Malgré les divergences entre les pays, sur les questions de combustibles fossiles ou de la responsabilité des pays en développement par exemple, la semaine a été l’occasion pour tous les acteurs de rappeler leur ambition commune : préserver le « superpouvoir » de la région, à savoir sa biodiversité terrestre et marine. La semaine s’est en outre clôturée sur une proposition de position commune pour la COP28, qui identifie les contributions de l’Amérique latine à valoriser dans le cadre du premier bilan mondial.
Maisa Rojas, la ministre chilienne de l’Environnement, a souligné que la région a été pionnière ces dernières années dans l’intégration des questions de genre dans les politiques sur le changement climatique. La ministre a indiqué que parmi les groupes régionaux des ministres de l’Environnement au niveau international, le groupe latino-américain est le seul qui détient un agenda « genre ». La transition vers les énergies renouvelables a été mise en avant comme enjeu ayant le plus progressé dans la région. Un rapport publié dans le cadre du sommet indique que cela permettra de doubler la production éolienne et solaire en 2027 par rapport au niveau actuel. D’autres vastes thèmes font l’objet de points d’ententes : biodiversité, pollution, éducation environnementale ou encore production durable. Les ministres ont également approuvé une « déclaration » en 51 points qui fixe l’agenda environnemental pour les années à venir et appelle le monde industrialisé à soutenir l’adaptation des pays d’Amérique latine au changement climatique.
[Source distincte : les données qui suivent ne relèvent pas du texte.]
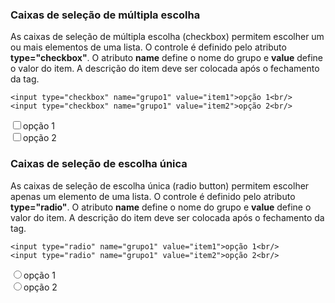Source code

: <h3>Caixas de seleção de múltipla escolha</h3>
As caixas de seleção de múltipla escolha (checkbox) permitem escolher um ou mais elementos de uma lista. 
O controle é definido pelo atributo <b>type="checkbox"</b>. O atributo <b>name</b> define o nome do 
grupo e <b>value</b> define o valor do item.
A descrição do item deve ser colocada após o fechamento da tag.

	<input type="checkbox" name="grupo1" value="item1">opção 1<br/>
	<input type="checkbox" name="grupo1" value="item2">opção 2<br/>
	
<input type="checkbox" name="grupo1" value="item1">opção 1<br/>
<input type="checkbox" name="grupo1" value="item2">opção 2<br/>

<h3>Caixas de seleção de escolha única </h3>
As caixas de seleção de escolha única (radio button) permitem escolher apenas um elemento de uma lista. 
O controle é definido pelo atributo <b>type="radio"</b>. O atributo <b>name</b> define o nome do grupo e 
<b>value</b> define o valor do item.
A descrição do item deve ser colocada após o fechamento da tag.

	<input type="radio" name="grupo1" value="item1">opção 1<br/>
	<input type="radio" name="grupo1" value="item2">opção 2<br/>
	
<input type="radio" name="grupo1" value="item1">opção 1<br/>
<input type="radio" name="grupo1" value="item2">opção 2<br/>
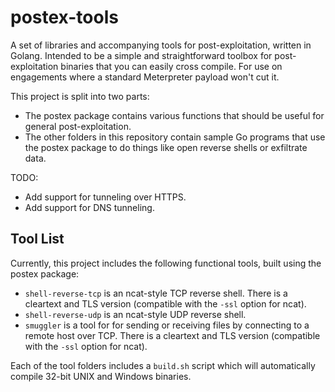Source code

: # postex-tools

A set of libraries and accompanying tools for post-exploitation, written in Golang. Intended to be a simple and straightforward toolbox for post-exploitation binaries that you can easily cross compile. For use on engagements where a standard Meterpreter payload won't cut it. 

This project is split into two parts:

- The postex package contains various functions that should be useful for general post-exploitation.
- The other folders in this repository contain sample Go programs that use the postex package to do things like open reverse shells or exfiltrate data.

TODO:

- Add support for tunneling over HTTPS.
- Add support for DNS tunneling.

## Tool List

Currently, this project includes the following functional tools, built using the postex package:

- `shell-reverse-tcp` is an ncat-style TCP reverse shell. There is a cleartext and TLS version (compatible with the `-ssl` option for ncat).
- `shell-reverse-udp` is an ncat-style UDP reverse shell.
- `smuggler` is a tool for for sending or receiving files by connecting to a remote host over TCP. There is a cleartext and TLS version (compatible with the `-ssl` option for ncat).

Each of the tool folders includes a `build.sh` script which will automatically compile 32-bit UNIX and Windows binaries.
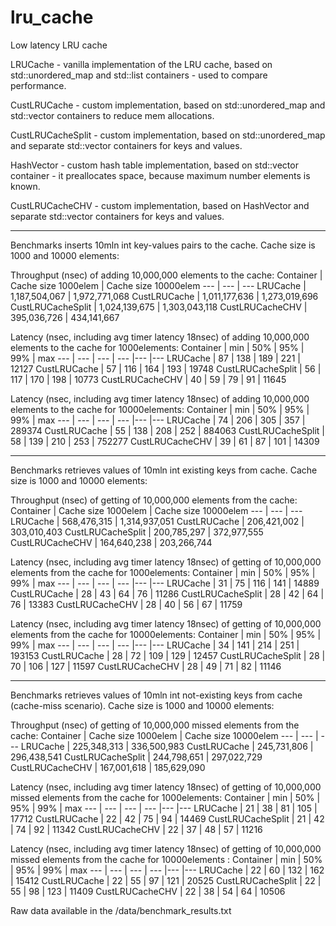 # lru_cache
Low latency LRU cache 

LRUCache - vanilla implementation of the LRU cache, based on std::unordered_map and std::list containers - used to compare performance.

CustLRUCache - custom implementation, based on std::unordered_map and std::vector containers to reduce mem allocations.

CustLRUCacheSplit - custom implementation, based on std::unordered_map and separate std::vector containers for keys and values.

HashVector - custom hash table implementation, based on std::vector container - it preallocates space, because maximum number elements is known.

CustLRUCacheCHV - custom implementation, based on HashVector and separate std::vector containers for keys and values.

--------------------------------------------------------------------------------------------------
Benchmarks inserts 10mln int key-values pairs to the cache. Cache size is 1000 and 10000 elements:

Throughput (nsec) of adding 10,000,000 elements to the cache:
Container | Cache size 1000elem | Cache size 10000elem 
--- | --- | --- 
LRUCache | 1,187,504,067 | 1,972,771,068
CustLRUCache | 1,011,177,636 | 1,273,019,696
CustLRUCacheSplit | 1,024,139,675 | 1,303,043,118
CustLRUCacheCHV | 395,036,726 | 434,141,667

Latency (nsec, including avg timer latency 18nsec) of adding 10,000,000 elements to the cache for 1000elements:
Container | min | 50% | 95% | 99% | max
--- | --- | --- | --- |--- |--- 
LRUCache | 87 | 138 | 189 | 221 | 12127
CustLRUCache | 57 | 116 | 164 | 193 | 19748
CustLRUCacheSplit | 56 | 117 | 170 | 198 | 10773
CustLRUCacheCHV | 40 | 59 | 79 | 91 | 11645

Latency (nsec, including avg timer latency 18nsec) of adding 10,000,000 elements to the cache for 10000elements:
Container | min | 50% | 95% | 99% | max
--- | --- | --- | --- |--- |--- 
LRUCache | 74 | 206 | 305 | 357 | 289374
CustLRUCache | 55 | 138 | 208 | 252 | 884063
CustLRUCacheSplit | 58 | 139 | 210 | 253 | 752277
CustLRUCacheCHV | 39 | 61 | 87 | 101 | 14309

--------------------------------------------------------------------------------------------------
Benchmarks retrieves values of 10mln int existing keys from cache. Cache size is 1000 and 10000 elements:

Throughput (nsec) of getting of 10,000,000 elements from the cache:
Container | Cache size 1000elem | Cache size 10000elem 
--- | --- | --- 
LRUCache | 568,476,315 | 1,314,937,051
CustLRUCache | 206,421,002 | 303,010,403
CustLRUCacheSplit | 200,785,297 | 372,977,555
CustLRUCacheCHV | 164,640,238 | 203,266,744

Latency (nsec, including avg timer latency 18nsec) of getting of 10,000,000 elements from the cache for 1000elements:
Container | min | 50% | 95% | 99% | max
--- | --- | --- | --- |--- |--- 
LRUCache | 31 | 75 | 116 | 141 | 14889
CustLRUCache | 28 | 43 | 64 | 76 | 11286
CustLRUCacheSplit | 28 | 42 | 64 | 76 | 13383
CustLRUCacheCHV | 28 | 40 | 56 | 67 | 11759

Latency (nsec, including avg timer latency 18nsec) of getting of 10,000,000 elements from the cache for 10000elements:
Container | min | 50% | 95% | 99% | max
--- | --- | --- | --- |--- |--- 
LRUCache | 34 | 141 | 214 | 251 | 193153
CustLRUCache | 28 | 72 | 109 | 129 | 12457
CustLRUCacheSplit | 28 | 70 | 106 | 127 | 11597
CustLRUCacheCHV | 28 | 49 | 71 | 82 | 11146

--------------------------------------------------------------------------------------------------
Benchmarks retrieves values of 10mln int not-existing keys from cache (cache-miss scenario). Cache size is 1000 and 10000 elements:

Throughput (nsec) of getting of 10,000,000 missed elements from the cache:
Container | Cache size 1000elem | Cache size 10000elem 
--- | --- | --- 
LRUCache | 225,348,313 | 336,500,983
CustLRUCache | 245,731,806 | 296,438,541
CustLRUCacheSplit | 244,798,651 | 297,022,729
CustLRUCacheCHV | 167,001,618 | 185,629,090

Latency (nsec, including avg timer latency 18nsec) of getting of 10,000,000 missed elements from the cache for 1000elements:
Container | min | 50% | 95% | 99% | max
--- | --- | --- | --- |--- |--- 
LRUCache | 21 | 38 | 81 | 105 | 17712
CustLRUCache | 22 | 42 | 75 | 94 | 14469
CustLRUCacheSplit | 21 | 42 | 74 | 92 | 11342
CustLRUCacheCHV | 22 | 37 | 48 | 57 | 11216

Latency (nsec, including avg timer latency 18nsec) of getting of 10,000,000 missed elements from the cache for 10000elements :
Container | min | 50% | 95% | 99% | max
--- | --- | --- | --- |--- |--- 
LRUCache | 22 | 60 | 132 | 162 | 15412
CustLRUCache | 22 | 55 | 97 | 121 | 20525
CustLRUCacheSplit | 22 | 55 | 98 | 123 | 11409
CustLRUCacheCHV | 22 | 38 | 54 | 64 | 10506

Raw data available in the /data/benchmark_results.txt

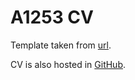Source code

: A1253 CV
========

Template taken from [url](http://www.thomashardy.me.uk/free-responsive-html-css3-cv-template).

CV is also hosted in [GitHub](http://am1253.github.io/am1253cv).
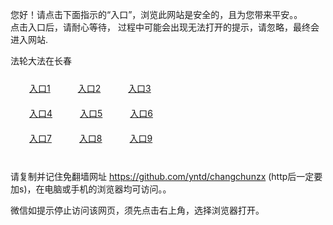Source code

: 您好！请点击下面指示的“入口”，浏览此网站是安全的，且为您带来平安。。 <br/>
点击入口后，请耐心等待， 过程中可能会出现无法打开的提示，请忽略，最终会进入网站. </br>

法轮大法在长春<br/>
<div style="padding:10px"><a style="margin:20px" target="_blank" href="https://d38eeajk0ppzec.cloudfront.net/2Qpsp?dhdlhux" id="ccLink1" rel="nofollow">入口1</a> <a target="_blank" style="margin:20px" href="https://d1w2he1wjugxjc.cloudfront.net/2Qpsp?ghwerkq" id="ccLink2" rel="nofollow">入口2</a> <a style="margin:20px" target="_blank" href="https://d3bxn2c8ohelut.cloudfront.net/2Qpsp?wttzeec" id="ccLink3" rel="nofollow">入口3</a></div>

<div style="padding:10px" ><a style="margin:20px" target="_blank" href="https://d38eeajk0ppzec.cloudfront.net/2Qpsp?dhdlhux" id="ccLink4" rel="nofollow">入口4</a> <a style="margin:20px" href="https://d1w2he1wjugxjc.cloudfront.net/2Qpsp?ghwerkq" target="_blank" id="ccLink5" rel="nofollow">入口5</a> <a style="margin:20px" href="https://d3bxn2c8ohelut.cloudfront.net/2Qpsp?wttzeec" target="_blank" id="ccLink6" rel="nofollow">入口6</a></div>

<div style="padding:10px"><a style="margin:20px" target="_blank" href="https://d38eeajk0ppzec.cloudfront.net/2Qpsp?dhdlhux" id="ccLink7" rel="nofollow">入口7</a> <a style="margin:20px" href="https://d1w2he1wjugxjc.cloudfront.net/2Qpsp?ghwerkq" target="_blank" id="ccLink8" rel="nofollow">入口8</a> <a style="margin:20px" target="_blank" href="https://d3bxn2c8ohelut.cloudfront.net/2Qpsp?wttzeec" id="ccLink9" rel="nofollow">入口9</a></div>

<br/>



请复制并记住免翻墙网址 https://github.com/yntd/changchunzx (http后一定要加s)，在电脑或手机的浏览器均可访问。。<br/>

微信如提示停止访问该网页，须先点击右上角，选择浏览器打开。
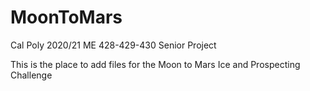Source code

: # MoonToMars
Cal Poly 2020/21 ME 428-429-430 Senior Project

This is the place to add files for the Moon to Mars Ice and Prospecting Challenge
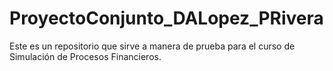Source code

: # ProyectoConjunto_DALopez_PRivera
Este es un repositorio que sirve a manera de prueba para el curso de Simulación de Procesos Financieros.

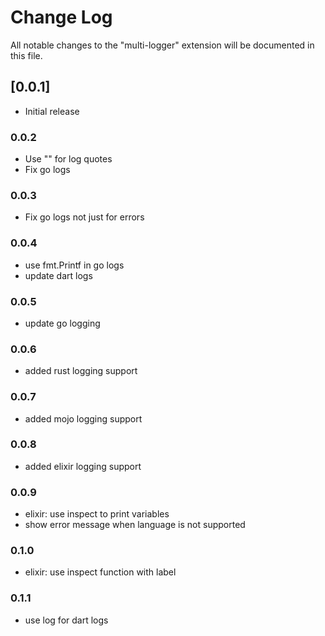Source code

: # Change Log

All notable changes to the "multi-logger" extension will be documented in this file.

## [0.0.1]

- Initial release

### 0.0.2

- Use "" for log quotes
- Fix go logs

### 0.0.3

- Fix go logs not just for errors

### 0.0.4

- use fmt.Printf in go logs
- update dart logs

### 0.0.5

- update go logging

### 0.0.6

- added rust logging support

### 0.0.7

- added mojo logging support

### 0.0.8

- added elixir logging support

### 0.0.9

- elixir: use inspect to print variables
- show error message when language is not supported

### 0.1.0

- elixir: use inspect function with label

### 0.1.1

- use log for dart logs
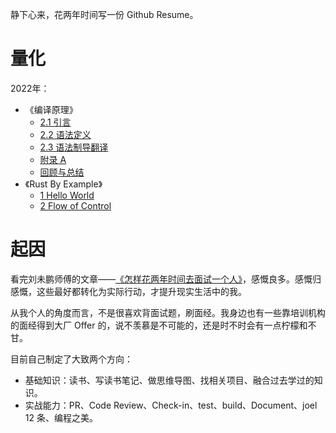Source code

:静下心来，花两年时间写一份 Github Resume。

# 量化



2022年：
- 《编译原理》
  - [2.1 引言](./01-Compilers/2-1.md)
  - [2.2 语法定义](./01-Compilers/2-2.md)
  - [2.3 语法制导翻译](./01-Compilers/2-3.md)
  - [附录 A](./01-Compilers/appendics-1.md)
  - [回顾与总结](./01-Compilers/README.md)
- 《Rust By Example》
  - [1 Hello World](./02-RustByExample/1.md)
  - [2 Flow of Control](./02-RustByExample/2.md)

# 起因

看完刘未鹏师傅的文章——[《怎样花两年时间去面试一个人》](http://mindhacks.cn/2011/11/04/how-to-interview-a-person-for-two-years/)，感慨良多。感慨归感慨，这些最好都转化为实际行动，才提升现实生活中的我。

从我个人的角度而言，不是很喜欢背面试题，刷面经。我身边也有一些靠培训机构的面经得到大厂 Offer 的，说不羡慕是不可能的，还是时不时会有一点柠檬和不甘。

目前自己制定了大致两个方向：
- 基础知识：读书、写读书笔记、做思维导图、找相关项目、融合过去学过的知识。
- 实战能力：PR、Code Review、Check-in、test、build、Document、joel 12 条、编程之美。
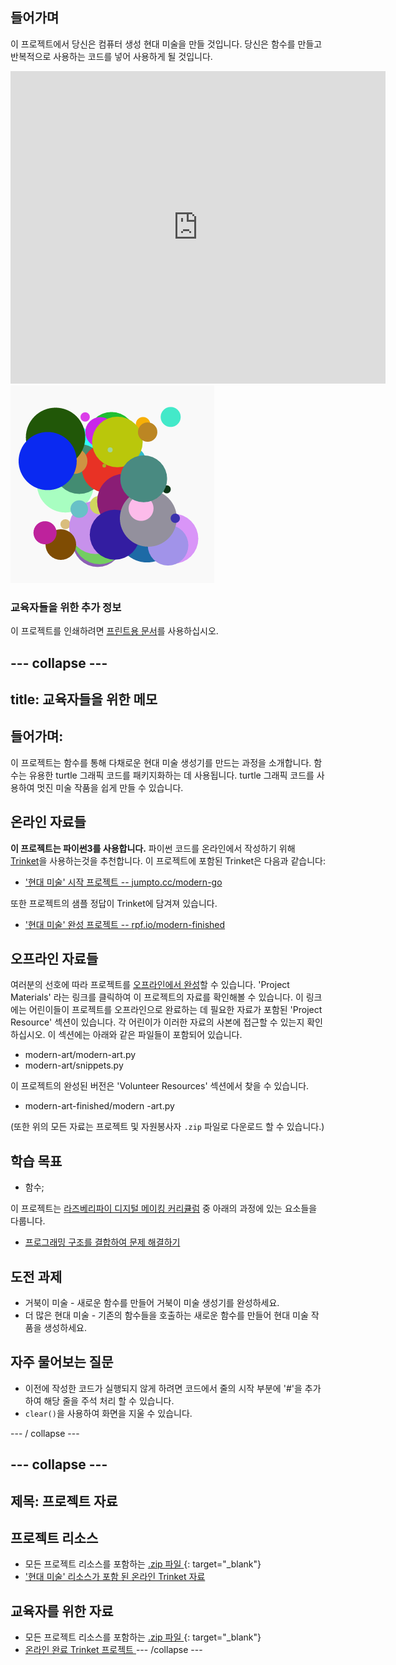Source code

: ## 들어가며

이 프로젝트에서 당신은 컴퓨터 생성 현대 미술을 만들 것입니다. 당신은 함수를 만들고 반복적으로 사용하는 코드를 넣어 사용하게 될 것입니다.

<div class="trinket">
  <iframe src="https://trinket.io/embed/python/47bbc2fc2b?outputOnly=true&start=result" width="600" height="500" frameborder="0" marginwidth="0" marginheight="0" allowfullscreen>
  </iframe>
  <img src="images/modern-finished.png">
</div>

### 교육자들을 위한 추가 정보

이 프로젝트를 인쇄하려면 [프린트용 문서](https://projects.raspberrypi.org/en/projects/modern-art/print)를 사용하십시오.

## \--- collapse \---

## title: 교육자들을 위한 메모

## 들어가며:

이 프로젝트는 함수를 통해 다채로운 현대 미술 생성기를 만드는 과정을 소개합니다. 함수는 유용한 turtle 그래픽 코드를 패키지화하는 데 사용됩니다. turtle 그래픽 코드를 사용하여 멋진 미술 작품을 쉽게 만들 수 있습니다.

## 온라인 자료들

**이 프로젝트는 파이썬3를 사용합니다.** 파이썬 코드를 온라인에서 작성하기 위해 [Trinket](https://trinket.io/)을 사용하는것을 추천합니다. 이 프로젝트에 포함된 Trinket은 다음과 같습니다:

* ['현대 미술' 시작 프로젝트 -- jumpto.cc/modern-go](http://jumpto.cc/modern-go)

또한 프로젝트의 샘플 정답이 Trinket에 담겨져 있습니다.

* ['현대 미술' 완성 프로젝트 -- rpf.io/modern-finished](https://rpf.io/modern-finished)

## 오프라인 자료들

여러분의 선호에 따라 프로젝트를 [오프라인에서 완성](https://www.codeclubprojects.org/en-GB/resources/python-working-offline/)할 수 있습니다. 'Project Materials' 라는 링크를 클릭하여 이 프로젝트의 자료를 확인해볼 수 있습니다. 이 링크에는 어린이들이 프로젝트를 오프라인으로 완료하는 데 필요한 자료가 포함된 'Project Resource' 섹션이 있습니다. 각 어린이가 이러한 자료의 사본에 접근할 수 있는지 확인하십시오. 이 섹션에는 아래와 같은 파일들이 포함되어 있습니다.

* modern-art/modern-art.py
* modern-art/snippets.py

이 프로젝트의 완성된 버전은 'Volunteer Resources' 섹션에서 찾을 수 있습니다.

* modern-art-finished/modern -art.py

(또한 위의 모든 자료는 프로젝트 및 자원봉사자 `.zip` 파일로 다운로드 할 수 있습니다.)

## 학습 목표

* 함수;

이 프로젝트는 [라즈베리파이 디지털 메이킹 커리큘럼](http://rpf.io/curriculum) 중 아래의 과정에 있는 요소들을 다룹니다.

* [프로그래밍 구조를 결합하여 문제 해결하기](https://www.raspberrypi.org/curriculum/programming/builder)

## 도전 과제

* 거북이 미술 - 새로운 함수를 만들어 거북이 미술 생성기를 완성하세요.
* 더 많은 현대 미술 - 기존의 함수들을 호출하는 새로운 함수를 만들어 현대 미술 작품을 생성하세요.

## 자주 물어보는 질문

* 이전에 작성한 코드가 실행되지 않게 하려면 코드에서 줄의 시작 부분에 '#'을 추가하여 해당 줄을 주석 처리 할 수 있습니다.
* `clear()`을 사용하여 화면을 지울 수 있습니다. 

\--- / collapse \---

## \--- collapse \---

## 제목: 프로젝트 자료

## 프로젝트 리소스

* 모든 프로젝트 리소스를 포함하는 [.zip 파일 ](http://rpf.io/p/en/modern-art-go) {: target="_blank"}
* ['현대 미술' 리소스가 포함 된 온라인 Trinket 자료](http://jumpto.cc/modern-go)

## 교육자를 위한 자료

* 모든 프로젝트 리소스를 포함하는 [.zip 파일 ](http://rpf.io/p/en/modern-art-get) {: target="_blank"}
* [ 온라인 완료 Trinket 프로젝트 ](https://trinket.io/python/47bbc2fc2b) \--- /collapse \---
C’est la première fois aussi que la région adopte une position commune, et parvient, un tant soit peu, de faire bloc à une conférence pour le climat. Mais la ministre de l’environnement colombienne a également affirmé à la presse que « ce n’est pas suffisant », et que les pays latino-américains savent qu’ils n’en ont pas fait assez pour avancer. En outre, si l’entente des pays sur certains sujets peuvent s’avérer être de premières victoires, elles ne débouchent pas pour l’instant sur l’annonce de mesures concrètes. Lors du sommet de Belém sur l’Amazonie début août, qui réunissait les sept pays de l’OCTA (Organisation de coopération pour le traité sur l’Amazonie), une « alliance amazonienne de combat pour la déforestation » avait alors été annoncée, témoignant de la volonté des pays d’avoir une position commune en vue de la COP28. Mais aucun réel plan d’action n’y a fait suite.
Au-delà de la COP28 il s’agissait aussi en 2023 de préparer la sixième assemblée générale des Nations unies sur l’environnement (UNEA 6) programmée en février en 2024 à Nairobi au Kenya. Face à la multiplication des évènements climatiques extrêmes dans la région ces derniers mois, les pays latino-américains ont tout intérêt à faire entendre leur voix, afin que des mesures concrètes d’atténuation et d’adaptation au changement climatique soient mises en place sur leurs territoires.